Restrictive firewall

- name: Deny all incoming by default
  community.general.ufw:
    direction: incoming
    policy: deny

- name: Allow required TCP ports
  community.general.ufw:
    rule: allow
    port: "{{ item }}"
    proto: tcp
  loop: "{{ ufw_allowed_tcp_ports }}" # iterate on declared ports, no hardcoded duplication

- name: Enable UFW
  community.general.ufw:
    state: enabled # idempotent: no-op if already enabled

5) Add weekly maintenance (so baseline does not drift)

Provisioning is day one. Operations are every week.
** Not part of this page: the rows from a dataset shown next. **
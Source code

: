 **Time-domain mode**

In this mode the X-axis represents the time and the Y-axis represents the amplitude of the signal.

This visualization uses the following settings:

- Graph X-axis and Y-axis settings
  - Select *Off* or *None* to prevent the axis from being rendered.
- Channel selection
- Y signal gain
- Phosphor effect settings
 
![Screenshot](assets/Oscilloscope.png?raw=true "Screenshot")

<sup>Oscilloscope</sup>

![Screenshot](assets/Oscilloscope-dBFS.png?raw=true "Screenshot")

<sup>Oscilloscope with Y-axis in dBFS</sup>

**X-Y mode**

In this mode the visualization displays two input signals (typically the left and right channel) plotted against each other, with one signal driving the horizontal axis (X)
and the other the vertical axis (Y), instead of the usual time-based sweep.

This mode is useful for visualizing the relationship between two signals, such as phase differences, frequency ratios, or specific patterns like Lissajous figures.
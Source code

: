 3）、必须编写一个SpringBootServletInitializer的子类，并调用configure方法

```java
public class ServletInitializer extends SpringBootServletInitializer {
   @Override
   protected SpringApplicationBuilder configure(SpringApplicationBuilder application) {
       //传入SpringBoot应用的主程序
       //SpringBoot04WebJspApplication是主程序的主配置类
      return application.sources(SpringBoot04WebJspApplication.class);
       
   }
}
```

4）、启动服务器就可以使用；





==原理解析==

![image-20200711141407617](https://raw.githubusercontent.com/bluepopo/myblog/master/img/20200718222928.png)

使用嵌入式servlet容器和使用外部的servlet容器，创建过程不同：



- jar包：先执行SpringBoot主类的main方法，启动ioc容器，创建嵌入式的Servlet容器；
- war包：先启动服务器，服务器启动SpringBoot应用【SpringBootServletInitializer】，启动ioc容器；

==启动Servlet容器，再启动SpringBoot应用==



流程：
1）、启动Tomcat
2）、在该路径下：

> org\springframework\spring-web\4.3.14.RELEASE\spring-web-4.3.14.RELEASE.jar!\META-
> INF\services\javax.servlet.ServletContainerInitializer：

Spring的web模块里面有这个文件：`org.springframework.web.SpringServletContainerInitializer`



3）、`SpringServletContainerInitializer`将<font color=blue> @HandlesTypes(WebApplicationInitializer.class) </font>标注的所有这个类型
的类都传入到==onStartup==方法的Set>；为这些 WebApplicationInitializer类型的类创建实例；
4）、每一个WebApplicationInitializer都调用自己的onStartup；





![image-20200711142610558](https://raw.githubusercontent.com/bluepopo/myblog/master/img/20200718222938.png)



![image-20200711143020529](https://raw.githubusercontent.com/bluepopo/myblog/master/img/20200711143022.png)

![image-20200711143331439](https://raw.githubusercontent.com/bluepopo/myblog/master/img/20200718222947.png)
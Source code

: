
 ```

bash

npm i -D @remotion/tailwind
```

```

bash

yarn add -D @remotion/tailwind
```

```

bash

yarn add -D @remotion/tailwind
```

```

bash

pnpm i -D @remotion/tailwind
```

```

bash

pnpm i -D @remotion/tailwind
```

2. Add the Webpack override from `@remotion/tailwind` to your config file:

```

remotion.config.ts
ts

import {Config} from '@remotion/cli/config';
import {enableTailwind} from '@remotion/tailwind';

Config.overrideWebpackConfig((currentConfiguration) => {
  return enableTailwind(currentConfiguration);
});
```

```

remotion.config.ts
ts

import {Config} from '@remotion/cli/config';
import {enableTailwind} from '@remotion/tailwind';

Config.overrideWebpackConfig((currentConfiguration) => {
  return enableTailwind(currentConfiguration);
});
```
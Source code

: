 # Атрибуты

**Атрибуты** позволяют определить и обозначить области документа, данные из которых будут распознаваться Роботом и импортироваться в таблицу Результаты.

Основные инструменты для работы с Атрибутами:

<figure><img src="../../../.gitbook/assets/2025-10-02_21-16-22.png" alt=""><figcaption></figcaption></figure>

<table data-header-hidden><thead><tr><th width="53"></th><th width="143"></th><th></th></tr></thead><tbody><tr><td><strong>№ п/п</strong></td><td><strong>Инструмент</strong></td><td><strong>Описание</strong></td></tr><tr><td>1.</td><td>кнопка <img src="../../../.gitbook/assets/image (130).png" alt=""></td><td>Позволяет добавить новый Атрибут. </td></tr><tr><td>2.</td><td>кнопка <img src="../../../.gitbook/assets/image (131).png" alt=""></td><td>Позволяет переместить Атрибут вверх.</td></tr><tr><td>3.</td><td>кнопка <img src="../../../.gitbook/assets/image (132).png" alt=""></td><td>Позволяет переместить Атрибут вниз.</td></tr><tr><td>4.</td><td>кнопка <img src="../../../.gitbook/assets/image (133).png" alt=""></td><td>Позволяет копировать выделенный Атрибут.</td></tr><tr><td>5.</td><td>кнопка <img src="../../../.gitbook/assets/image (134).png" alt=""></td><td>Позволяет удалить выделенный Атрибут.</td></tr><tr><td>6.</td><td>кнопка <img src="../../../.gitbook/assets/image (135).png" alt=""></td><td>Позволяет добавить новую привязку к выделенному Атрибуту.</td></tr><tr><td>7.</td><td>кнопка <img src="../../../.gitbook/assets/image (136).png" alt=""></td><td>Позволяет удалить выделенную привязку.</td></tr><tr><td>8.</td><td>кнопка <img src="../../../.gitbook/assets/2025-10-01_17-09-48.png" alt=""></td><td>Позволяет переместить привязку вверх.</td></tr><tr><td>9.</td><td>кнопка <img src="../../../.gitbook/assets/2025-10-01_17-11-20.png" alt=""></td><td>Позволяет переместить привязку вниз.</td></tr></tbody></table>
# playbooks/weekly-maintenance.yml
---
- name: Weekly maintenance
  hosts: vps_public
  become: true
  gather_facts: true
  serial: 1 # update one host at a time to reduce blast radius

  tasks:
    - name: Update apt cache
      ansible.builtin.apt:
        update_cache: true
        cache_valid_time: 3600 # skip refresh if cache is still fresh

    - name: Upgrade packages
      ansible.builtin.apt:
        upgrade: dist

    - name: Remove unused packages
      ansible.builtin.apt:
        autoremove: true
        autoclean: true

This turns “I should update servers” into “servers are updated every week by design”.

6) Run and verify

Typical bootstrap run:

ansible-playbook -u root -i inventories/hosts.ini playbooks/setup-vps.yml -v

After first run, verify at least:

  • SSH login with non-root users works
  • password auth is disabled
  • firewall only exposes intended ports
  • Fail2Ban is active
  • Docker is running
  • maintenance workflow completes successfully

Common mistakes to avoid

  • Mixing human and automation access in one account
  • Keeping root SSH enabled “temporarily” and forgetting it
  • Hardcoding secrets in repo variables
  • Skipping post-maintenance checks after package upgrades
  • Treating one successful run as enough (idempotence matters)

Final takeaway

The value is not “using Ansible”.

The value is building a security and operations baseline that is:

  • repeatable
  • auditable
  • fast to bootstrap
  • stable over time

Once you have that, each new VPS is no longer a custom snowflake. It becomes another host that follows the same production rules.